→ **What you need to do**: Repeat nothing but the line containing "<li> PHP as Server Side</li>" and the lines that follow it, up to and including the last line of the data below.

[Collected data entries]
=== Section Start ===
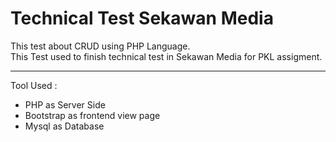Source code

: # Technical Test Sekawan Media

This test about CRUD using PHP Language. <br>
This Test used to finish technical test in Sekawan Media for PKL assigment.
<hr>
Tool Used : 
<ul>
  <li> PHP as Server Side</li>
  <li> Bootstrap as frontend view page</li>
  <li> Mysql as Database</li>
 </ul>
=== Section End ===
→ **Finished exercise**:
  <li> PHP as Server Side</li>
  <li> Bootstrap as frontend view page</li>
  <li> Mysql as Database</li>
 </ul>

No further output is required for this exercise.